Insistimos en la incertidumbre de la aventura, el miedo a ese mar artificial de los sargazos donde apenas sopla el viento y que no ha sido surcado aún por los humanos. “¿Qué sería de una aventura sin riesgo?”, se pregunta Rothschild, que no ha dejado de pensar en lo que sentiría Thor Heyerdahl cuando zarpó en 1947 rumbo a la Polinesia con el Kon-Tiki, construido a modo de balsa precolombina.

Olav Heyerdahl, nieto del explorador noruego, se ha unido ahora a la travesía del Plastiki, tendiendo un puente imaginario entre las dos expediciones. La capitana es una mujer, Jo Royle, curtida en los mares del sur, comprometida desde hace tiempo con la causa del cambio climático y su efecto en los océanos.

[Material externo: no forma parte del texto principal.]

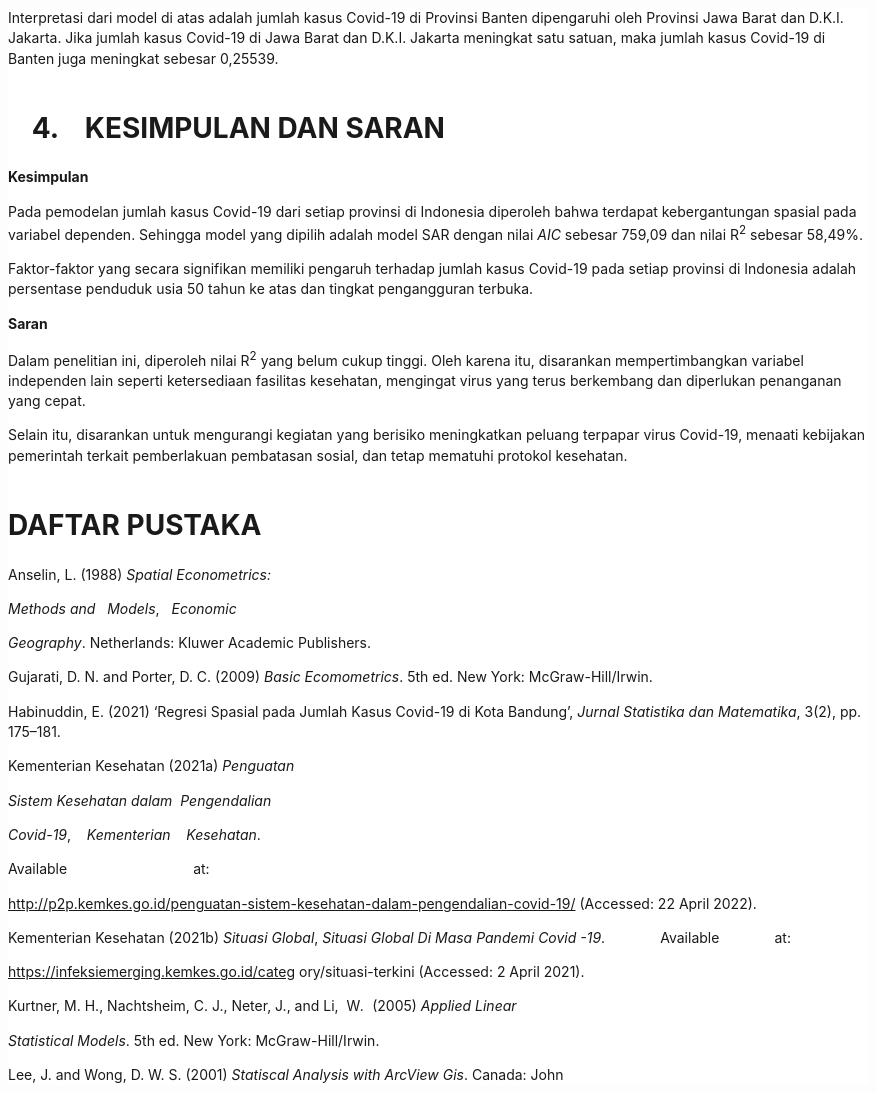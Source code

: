 <p><span class="font5">Interpretasi dari model di atas adalah jumlah kasus Covid-19 di Provinsi Banten dipengaruhi oleh Provinsi Jawa Barat dan D.K.I. Jakarta. Jika jumlah kasus Covid-19 di Jawa Barat dan D.K.I. Jakarta meningkat satu satuan, maka jumlah kasus Covid-19 di Banten juga meningkat sebesar 0,25539.</span></p>
<ul style="list-style:none;"><li>
<h1><a name="bookmark15"></a><span class="font5" style="font-weight:bold;"><a name="bookmark16"></a>4. &nbsp;&nbsp;&nbsp;KESIMPULAN DAN SARAN</span></h1></li></ul>
<p><span class="font5" style="font-weight:bold;">Kesimpulan</span></p>
<p><span class="font5">Pada pemodelan jumlah kasus Covid-19 dari setiap provinsi di Indonesia diperoleh bahwa terdapat kebergantungan spasial pada variabel dependen. Sehingga model yang dipilih adalah model SAR dengan nilai </span><span class="font5" style="font-style:italic;">AIC</span><span class="font5"> sebesar 759,09 dan nilai R<sup>2</sup> sebesar 58,49%.</span></p>
<p><span class="font5">Faktor-faktor yang secara signifikan memiliki pengaruh terhadap jumlah kasus Covid-19 pada setiap provinsi di Indonesia adalah persentase penduduk usia 50 tahun ke atas dan tingkat pengangguran terbuka.</span></p>
<p><span class="font5" style="font-weight:bold;">Saran</span></p>
<p><span class="font5">Dalam penelitian ini, diperoleh nilai R<sup>2</sup> yang belum cukup tinggi. Oleh karena itu, disarankan mempertimbangkan variabel independen lain seperti ketersediaan fasilitas kesehatan, mengingat virus yang terus berkembang dan diperlukan penanganan yang cepat.</span></p>
<p><span class="font5">Selain itu, disarankan untuk mengurangi kegiatan yang berisiko meningkatkan peluang terpapar virus Covid-19, menaati kebijakan pemerintah terkait pemberlakuan pembatasan sosial, dan tetap mematuhi protokol kesehatan.</span></p>
<h1><a name="bookmark17"></a><span class="font5" style="font-weight:bold;"><a name="bookmark18"></a>DAFTAR PUSTAKA</span></h1>
<p><span class="font5">Anselin, L. (1988) </span><span class="font5" style="font-style:italic;">Spatial Econometrics:</span></p>
<p><span class="font5" style="font-style:italic;">Methods and &nbsp;&nbsp;Models</span><span class="font5">, &nbsp;&nbsp;</span><span class="font5" style="font-style:italic;">Economic</span></p>
<p><span class="font5" style="font-style:italic;">Geography</span><span class="font5">. Netherlands: Kluwer Academic Publishers.</span></p>
<p><span class="font5">Gujarati, D. N. and Porter, D. C. (2009) </span><span class="font5" style="font-style:italic;">Basic Ecomometrics</span><span class="font5">. 5th ed. New York: McGraw-Hill/Irwin.</span></p>
<p><span class="font5">Habinuddin, E. (2021) ‘Regresi Spasial pada Jumlah Kasus Covid-19 di Kota Bandung’, </span><span class="font5" style="font-style:italic;">Jurnal Statistika dan Matematika</span><span class="font5">, 3(2), pp. 175–181.</span></p>
<p><span class="font5">Kementerian Kesehatan (2021a) </span><span class="font5" style="font-style:italic;">Penguatan</span></p>
<p><span class="font5" style="font-style:italic;">Sistem Kesehatan dalam &nbsp;Pengendalian</span></p>
<p><span class="font5" style="font-style:italic;">Covid-19</span><span class="font5">, &nbsp;&nbsp;&nbsp;</span><span class="font5" style="font-style:italic;">Kementerian &nbsp;&nbsp;&nbsp;Kesehatan</span><span class="font5">.</span></p>
<p><span class="font5">Available &nbsp;&nbsp;&nbsp;&nbsp;&nbsp;&nbsp;&nbsp;&nbsp;&nbsp;&nbsp;&nbsp;&nbsp;&nbsp;&nbsp;&nbsp;&nbsp;&nbsp;&nbsp;&nbsp;&nbsp;&nbsp;&nbsp;&nbsp;&nbsp;&nbsp;&nbsp;&nbsp;&nbsp;&nbsp;&nbsp;&nbsp;at:</span></p>
<p><a href="http://p2p.kemkes.go.id/penguatan-sistem-kesehatan-dalam-pengendalian-covid-19/"><span class="font5">http://p2p.kemkes.go.id/penguatan-sistem-kesehatan-dalam-pengendalian-covid-19/</span></a><span class="font5"> (Accessed: 22 April 2022).</span></p>
<p><span class="font5">Kementerian Kesehatan (2021b) </span><span class="font5" style="font-style:italic;">Situasi Global</span><span class="font5">, </span><span class="font5" style="font-style:italic;">Situasi Global Di Masa Pandemi Covid -19</span><span class="font5">. &nbsp;&nbsp;&nbsp;&nbsp;&nbsp;&nbsp;&nbsp;&nbsp;&nbsp;&nbsp;&nbsp;&nbsp;&nbsp;Available &nbsp;&nbsp;&nbsp;&nbsp;&nbsp;&nbsp;&nbsp;&nbsp;&nbsp;&nbsp;&nbsp;&nbsp;&nbsp;at:</span></p>
<p><a href="https://infeksiemerging.kemkes.go.id/categ"><span class="font5">https://infeksiemerging.kemkes.go.id/categ</span></a><span class="font5"> ory/situasi-terkini (Accessed: 2 April 2021).</span></p>
<p><span class="font5">Kurtner, M. H., </span><span class="font6">Nachtsheim, C. J., Neter, J., and Li, &nbsp;W</span><span class="font5" style="font-style:italic;">.</span><span class="font5"> &nbsp;(2005) </span><span class="font5" style="font-style:italic;">Applied Linear</span></p>
<p><span class="font5" style="font-style:italic;">Statistical Models</span><span class="font5">. 5th ed. New York: McGraw-Hill/Irwin.</span></p>
<p><span class="font5">Lee, J. and Wong, D. W. S. (2001) </span><span class="font5" style="font-style:italic;">Statiscal Analysis with ArcView Gis</span><span class="font5">. Canada: John</span></p>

Al timón y a la vela estará también David Thompson, uno de los mayores expertos mundiales en navegación en catamarán. Son seis tripulantes en total, cada uno con una misión especial, argonautas del siglo XXI, seguidos de cerca por las cámaras del National Geographic, que convertirán la odisea en documental.

Entre otras amenidades, el Plastiki cuenta con una bicicleta fija para generar “poder humano” y con un sistema de cultivo por acuaponía que les permitirá saborear verduras frescas en plena travesía.
La cubierta ha sido diseñada para captar y aprovechar al máximo el agua de lluvia. El barco cuenta un sistema natural de depuración de aguas grises y negras. La cabina, construida con plástico reciclado,
tiene forma de iglú geodésico para hacerla resistente a los vientos.

El Plastiki partió de San Francisco viento en popa con la llegada de la primavera y en plena canícula arribará al puerto de Sidney. “El aliciente no está en el destino, sino en el proceso, y en todo lo que iremos aprendiendo e innovando por el camino”, asegura David de Rothschild, que anda dándole ya vueltas a su próxima aventura ecológica: “Tengo una idea aún más loca que ésta”.